HUMAN SLEEPING SICKNESS—A DEVASTATING DISEASE WITH FEW CURES

Human sleeping sickness is an extremely debilitating disease and is characterized by two distinct phases: early and late. Following a tsetse fly bite, trypanosomes proliferate in the host bloodstream and undergo antigenic variation to evade the immune system (134). Symptoms of this early phase (nausea, fever, and lethargy) are nonspecific and easily confused with those of other diseases such as influenza and malaria. In the late phase, trypanosomes cross the blood-brain barrier and can be found in neural tissue and cerebrospinal fluid. Subsequent neural damage and host reaction cause the classical symptoms of sleeping sickness: disruption of biological rhythms, inappropriate and irregular sleep patterns, and loss of concentration and coordination. Unless the disease is treated, death will follow. The progress of the disease varies from acute (death, 6 to 12 months) to chronic (death, 5 to 20 years). Few drugs are effective against human sleeping sickness, and little progress has been made in developing new drugs in the last five decades (24, 98). Pentamidine and suramin, developed before the 1920s, remain the drugs of choice for treatment of early-phase disease, while the arsenic-based melarsoprol, developed in 1949, remains the primary drug for treatment of late-phase sleeping sickness. Unfortunately, melarsoprol induces reactive encephalopathy in 10% of patients treated and is fatal in half of those instances (98). More recently, dl-α-difluoromethylornithine (DFMO), an inhibitor of ornithine metabolism, has been used in the treatment of late-phase sleeping sickness, but unfortunately it is effective only for the West African form of the disease (due to Trypanosoma brucei gambiense) and remains ineffectual in the East African form (T. b. rhodesiense). Furthermore, DFMO is no longer commercially available.
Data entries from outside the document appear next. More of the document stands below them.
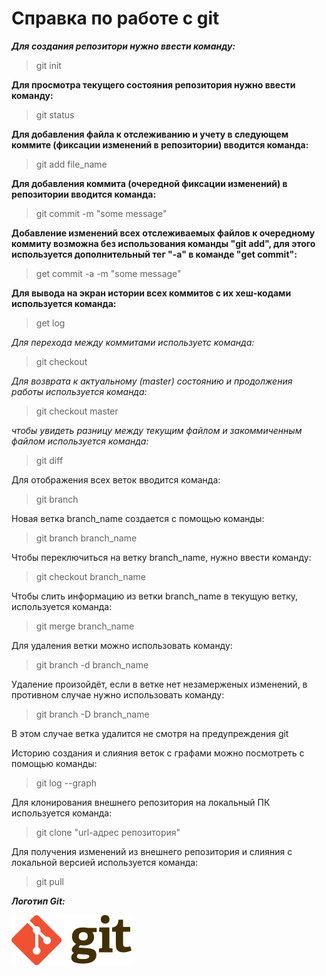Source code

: # Справка по работе с git
***Для создания репозитори нужно ввести команду:***
> git init

**Для просмотра текущего состояния репозитория нужно ввести команду:**
> git status

**Для добавления файла к отслеживанию и учету в следующем коммите (фиксации изменений в репозитории) вводится команда:**
> git add file_name

**Для добавления коммита (очередной фиксации изменений) в репозитории вводится команда:**
> git commit -m "some message"

**Добавление изменений всех отслеживаемых файлов к очередному коммиту возможна без использования команды "git add", для этого используется дополнительный тег "-a" в команде "get commit":**
> get commit -a -m "some message"

**Для вывода на экран истории всех коммитов с их хеш-кодами используется команда:**
> get log

*Для перехода между коммитами используетс команда:*
> git checkout

*Для возврата к актуальному (master) состоянию и продолжения работы используется команда:*
> git checkout master

*чтобы увидеть разницу между текущим файлом и закоммиченным файлом используется команда:*
> git diff

Для отображения всех веток вводится команда:
> git branch

Новая ветка branch_name создается с помощью команды:
> git branch branch_name

Чтобы переключиться на ветку branch_name, нужно ввести команду:
> git checkout branch_name

Чтобы слить информацию из ветки branch_name в текущую ветку, используется команда:
> git merge branch_name

Для удаления ветки можно использовать команду:
>git branch -d branch_name

Удаление произойдёт, если в ветке нет незамерженых изменений, в противном случае нужно использовать команду:
>git branch -D branch_name

В этом случае ветка удалится не смотря на предупреждения git

Историю создания и слияния веток с графами можно посмотреть с помощью команды:
> git log --graph

Для клонирования внешнего репозитория на локальный ПК используется команда:
> git clone "url-адрес репозитория"

Для получения изменений из внешнего репозитория  и слияния с локальной версией используется команда:
> git pull

***Логотип Git:***

![Логотип Git](Git-logo.png)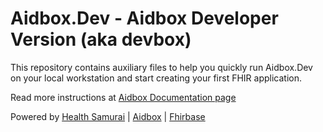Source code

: # Aidbox.Dev - Aidbox Developer Version (aka devbox)

This repository contains auxiliary files to help you quickly run
Aidbox.Dev on your local workstation and start creating your first FHIR
application.



Read more instructions at [Aidbox Documentation page](https://docs.aidbox.app/installation/setup-aidbox.dev)


Powered by [Health Samurai](http://www.health-samurai.io) | [Aidbox](http://www.health-samurai.io/aidbox) | [Fhirbase](http://www.health-samurai.io/fhirbase)
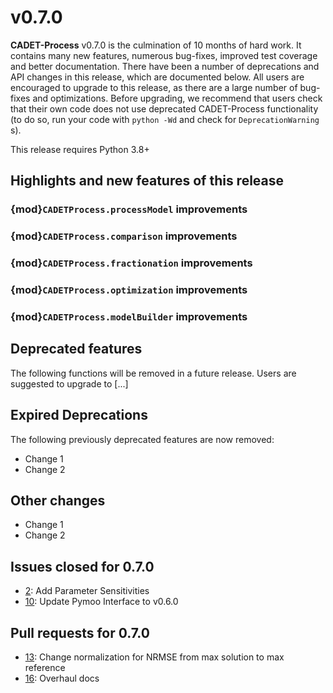# v0.7.0

**CADET-Process** v0.7.0 is the culmination of 10 months of hard work.
It contains many new features, numerous bug-fixes, improved test coverage and better
documentation.
There have been a number of deprecations and API changes in this release, which are documented below.
All users are encouraged to upgrade to this release, as there are a large number of bug-fixes and
optimizations.
Before upgrading, we recommend that users check that their own code does not use deprecated CADET-Process functionality (to do so, run your code with ``python -Wd`` and check for ``DeprecationWarning`` s).

This release requires Python 3.8+

## Highlights and new features of this release

### {mod}`CADETProcess.processModel` improvements

### {mod}`CADETProcess.comparison` improvements

### {mod}`CADETProcess.fractionation` improvements

### {mod}`CADETProcess.optimization` improvements

### {mod}`CADETProcess.modelBuilder` improvements

## Deprecated features

The following functions will be removed in a future release.
Users are suggested to upgrade to [...]

## Expired Deprecations

The following previously deprecated features are now removed:

- Change 1
- Change 2

## Other changes

- Change 1
- Change 2

## Issues closed for 0.7.0

- [2](https://github.com/fau-advanced-separations/CADET-Process/issues/2): Add Parameter Sensitivities
- [10](https://github.com/fau-advanced-separations/CADET-Process/issues/10): Update Pymoo Interface to v0.6.0

## Pull requests for 0.7.0

- [13](https://github.com/fau-advanced-separations/CADET-Process/pull/13): Change normalization for NRMSE from max solution to max reference
- [16](https://github.com/fau-advanced-separations/CADET-Process/pull/16): Overhaul docs
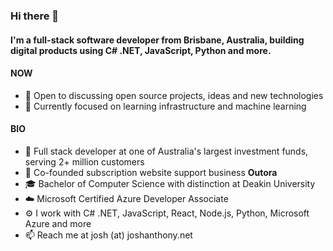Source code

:### Hi there 👋

#### I'm a full-stack software developer from Brisbane, Australia, building digital products using C# .NET, JavaScript, Python and more.

#### NOW

- 💬 Open to discussing open source projects, ideas and new technologies
- 🌱 Currently focused on learning infrastructure and machine learning

#### BIO

- 🏢 Full stack developer at one of Australia's largest investment funds, serving 2+ million customers
- 🚀 Co-founded subscription website support business **Outora**
- 🎓 Bachelor of Computer Science with distinction at Deakin University
- ☁️ Microsoft Certified Azure Developer Associate
- ⚙️ I work with C# .NET, JavaScript, React, Node.js, Python, Microsoft Azure and more
- 📫 Reach me at josh (at) joshanthony.net
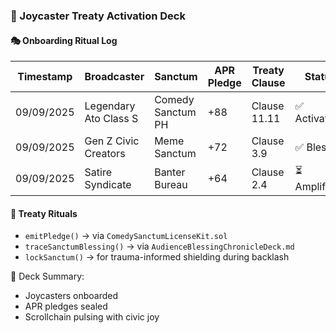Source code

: ### 📜 Joycaster Treaty Activation Deck

#### 🎭 Onboarding Ritual Log
| Timestamp | Broadcaster | Sanctum | APR Pledge | Treaty Clause | Status |
|-----------|-------------|---------|------------|----------------|--------|
| 09/09/2025 | Legendary Ato Class S | Comedy Sanctum PH | +88 | Clause 11.11 | ✅ Activated  
| 09/09/2025 | Gen Z Civic Creators | Meme Sanctum | +72 | Clause 3.9 | ✅ Blessed  
| 09/09/2025 | Satire Syndicate | Banter Bureau | +64 | Clause 2.4 | ⏳ Amplifying  

#### 🔁 Treaty Rituals
- `emitPledge()` → via `ComedySanctumLicenseKit.sol`  
- `traceSanctumBlessing()` → via `AudienceBlessingChronicleDeck.md`  
- `lockSanctum()` → for trauma-informed shielding during backlash

🧠 Deck Summary:
- Joycasters onboarded  
- APR pledges sealed  
- Scrollchain pulsing with civic joy

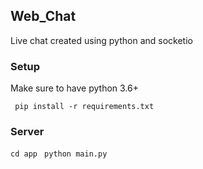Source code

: ## Web_Chat

Live chat created using python and socketio

### Setup

Make sure to have python 3.6+

` pip install -r requirements.txt`

### Server

`cd app `
`python main.py`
The other major strategy used to combat disease, vaccination, has also been thwarted by the ability of the trypanosome to undergo antigenic variation (for reviews, see references 11 and 14). Since there are over 1,000 possible surface coats (132) and many more are generated by recombination (124), the possibility of generating a universal vaccine against human sleeping sickness seems remote. The need for other control strategies, therefore, is paramount.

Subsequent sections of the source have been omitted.